(Saved entries)
- - -
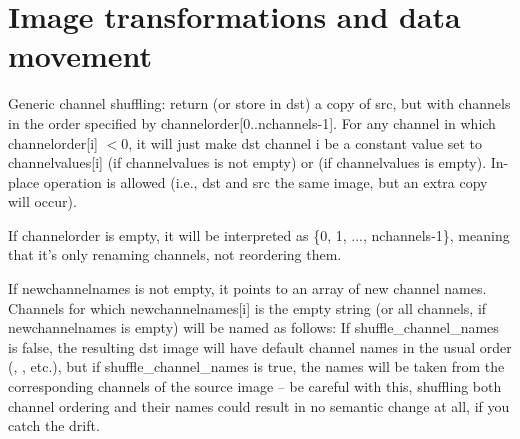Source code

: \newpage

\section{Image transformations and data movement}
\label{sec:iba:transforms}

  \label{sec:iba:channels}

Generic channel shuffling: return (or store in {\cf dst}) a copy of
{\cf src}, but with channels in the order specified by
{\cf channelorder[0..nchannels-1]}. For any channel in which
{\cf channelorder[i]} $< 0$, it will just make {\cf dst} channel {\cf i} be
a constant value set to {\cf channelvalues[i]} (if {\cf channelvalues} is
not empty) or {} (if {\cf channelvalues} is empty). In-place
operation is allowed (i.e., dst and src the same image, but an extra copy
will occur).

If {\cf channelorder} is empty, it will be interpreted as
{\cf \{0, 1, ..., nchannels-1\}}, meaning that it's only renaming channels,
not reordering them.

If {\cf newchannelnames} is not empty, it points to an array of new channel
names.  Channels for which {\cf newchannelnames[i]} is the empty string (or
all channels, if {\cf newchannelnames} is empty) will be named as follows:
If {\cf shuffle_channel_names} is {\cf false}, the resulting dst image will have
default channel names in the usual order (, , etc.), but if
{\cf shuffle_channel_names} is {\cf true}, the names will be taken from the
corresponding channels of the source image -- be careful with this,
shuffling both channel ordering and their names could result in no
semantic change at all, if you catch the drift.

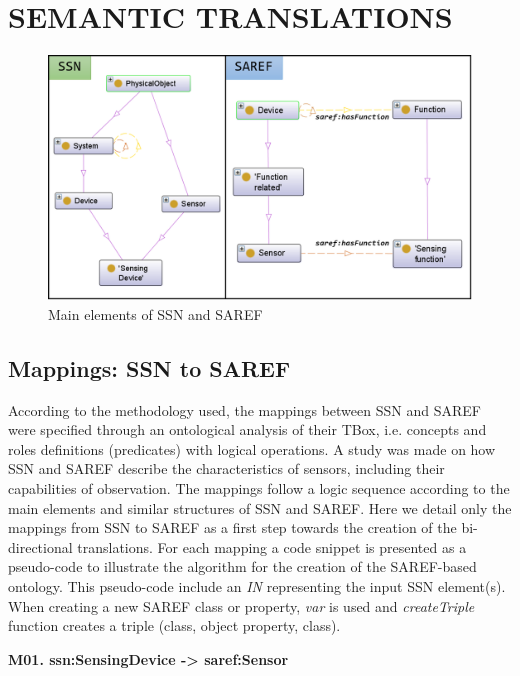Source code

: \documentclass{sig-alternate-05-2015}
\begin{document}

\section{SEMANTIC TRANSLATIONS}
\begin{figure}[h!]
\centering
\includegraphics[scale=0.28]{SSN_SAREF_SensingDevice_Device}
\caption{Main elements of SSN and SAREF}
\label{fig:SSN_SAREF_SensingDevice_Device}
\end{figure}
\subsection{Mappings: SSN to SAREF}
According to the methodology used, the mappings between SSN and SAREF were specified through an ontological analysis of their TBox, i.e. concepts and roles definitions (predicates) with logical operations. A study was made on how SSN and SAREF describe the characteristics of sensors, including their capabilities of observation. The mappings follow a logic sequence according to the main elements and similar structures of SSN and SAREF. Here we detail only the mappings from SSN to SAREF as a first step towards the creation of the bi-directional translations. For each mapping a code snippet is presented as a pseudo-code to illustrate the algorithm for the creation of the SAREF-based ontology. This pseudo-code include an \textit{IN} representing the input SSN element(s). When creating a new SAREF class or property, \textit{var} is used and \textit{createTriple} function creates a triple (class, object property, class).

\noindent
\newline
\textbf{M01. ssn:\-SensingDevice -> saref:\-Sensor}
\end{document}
- - -
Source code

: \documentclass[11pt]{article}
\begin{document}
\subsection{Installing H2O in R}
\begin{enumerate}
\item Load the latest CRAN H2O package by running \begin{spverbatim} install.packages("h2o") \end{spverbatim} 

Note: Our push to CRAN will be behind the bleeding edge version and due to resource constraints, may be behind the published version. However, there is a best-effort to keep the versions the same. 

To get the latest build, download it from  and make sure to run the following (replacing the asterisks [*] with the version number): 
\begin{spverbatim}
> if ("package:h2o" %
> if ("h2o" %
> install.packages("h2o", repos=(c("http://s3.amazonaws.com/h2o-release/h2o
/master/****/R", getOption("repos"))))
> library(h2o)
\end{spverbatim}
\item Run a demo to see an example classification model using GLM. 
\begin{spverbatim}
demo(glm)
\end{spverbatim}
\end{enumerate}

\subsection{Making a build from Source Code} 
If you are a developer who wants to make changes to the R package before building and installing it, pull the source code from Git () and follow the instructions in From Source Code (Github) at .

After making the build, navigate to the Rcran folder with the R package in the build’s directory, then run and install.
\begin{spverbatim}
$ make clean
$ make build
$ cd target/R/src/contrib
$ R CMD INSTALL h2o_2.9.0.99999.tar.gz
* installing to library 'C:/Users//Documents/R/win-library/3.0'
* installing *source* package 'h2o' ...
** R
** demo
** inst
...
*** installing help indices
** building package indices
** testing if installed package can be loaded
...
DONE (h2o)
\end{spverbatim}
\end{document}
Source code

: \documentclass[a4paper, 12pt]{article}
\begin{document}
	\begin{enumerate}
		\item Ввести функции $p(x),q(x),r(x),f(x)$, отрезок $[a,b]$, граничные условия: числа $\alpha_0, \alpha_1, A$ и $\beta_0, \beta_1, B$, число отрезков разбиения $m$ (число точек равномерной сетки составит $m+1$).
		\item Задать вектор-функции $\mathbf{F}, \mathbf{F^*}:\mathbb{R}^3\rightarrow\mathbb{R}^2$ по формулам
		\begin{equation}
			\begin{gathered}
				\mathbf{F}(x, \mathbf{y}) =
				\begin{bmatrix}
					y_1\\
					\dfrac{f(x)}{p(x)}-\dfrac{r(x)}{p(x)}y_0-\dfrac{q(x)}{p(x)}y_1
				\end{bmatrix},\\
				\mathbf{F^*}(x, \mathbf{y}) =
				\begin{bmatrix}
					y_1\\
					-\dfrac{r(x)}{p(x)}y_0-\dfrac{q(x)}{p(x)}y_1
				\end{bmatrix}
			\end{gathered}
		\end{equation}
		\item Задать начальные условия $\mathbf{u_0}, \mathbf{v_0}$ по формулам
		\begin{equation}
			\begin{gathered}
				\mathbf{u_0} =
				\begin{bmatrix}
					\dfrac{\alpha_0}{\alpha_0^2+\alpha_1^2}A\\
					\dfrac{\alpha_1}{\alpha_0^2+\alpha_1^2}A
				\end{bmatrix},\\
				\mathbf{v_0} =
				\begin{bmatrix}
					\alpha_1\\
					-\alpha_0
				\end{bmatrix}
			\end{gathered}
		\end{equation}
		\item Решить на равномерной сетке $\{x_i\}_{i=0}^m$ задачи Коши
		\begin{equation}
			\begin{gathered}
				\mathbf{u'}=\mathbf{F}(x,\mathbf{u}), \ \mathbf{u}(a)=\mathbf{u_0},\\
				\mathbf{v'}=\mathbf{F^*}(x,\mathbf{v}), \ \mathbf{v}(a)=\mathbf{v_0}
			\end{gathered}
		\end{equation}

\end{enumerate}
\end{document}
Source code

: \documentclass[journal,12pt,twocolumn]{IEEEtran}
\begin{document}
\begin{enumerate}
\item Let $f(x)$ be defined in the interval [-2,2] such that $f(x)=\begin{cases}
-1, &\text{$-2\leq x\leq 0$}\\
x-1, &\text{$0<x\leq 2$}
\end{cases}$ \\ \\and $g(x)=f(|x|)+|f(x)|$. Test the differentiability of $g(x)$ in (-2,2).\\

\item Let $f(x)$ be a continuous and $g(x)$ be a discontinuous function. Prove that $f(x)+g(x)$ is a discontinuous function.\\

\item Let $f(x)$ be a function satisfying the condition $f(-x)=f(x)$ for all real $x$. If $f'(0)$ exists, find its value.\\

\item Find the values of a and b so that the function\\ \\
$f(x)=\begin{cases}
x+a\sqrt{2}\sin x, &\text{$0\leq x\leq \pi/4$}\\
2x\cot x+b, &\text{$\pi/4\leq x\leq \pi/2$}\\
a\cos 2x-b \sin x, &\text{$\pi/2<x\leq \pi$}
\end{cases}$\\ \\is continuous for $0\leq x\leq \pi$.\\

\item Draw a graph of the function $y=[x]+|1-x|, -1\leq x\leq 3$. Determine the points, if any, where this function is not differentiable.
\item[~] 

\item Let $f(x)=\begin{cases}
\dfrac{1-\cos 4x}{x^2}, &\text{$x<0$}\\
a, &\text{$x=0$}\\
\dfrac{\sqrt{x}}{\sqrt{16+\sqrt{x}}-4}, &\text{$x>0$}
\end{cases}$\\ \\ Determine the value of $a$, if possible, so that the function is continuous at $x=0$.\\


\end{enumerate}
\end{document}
- - -
◆ Try it ◆
Copy the lines from the entries above in which the word "packages" appears.

◆ Answer box ◆
\item Load the latest CRAN H2O package by running \begin{spverbatim} install.packages("h2o") \end{spverbatim} 
> install.packages("h2o", repos=(c("http://s3.amazonaws.com/h2o-release/h2o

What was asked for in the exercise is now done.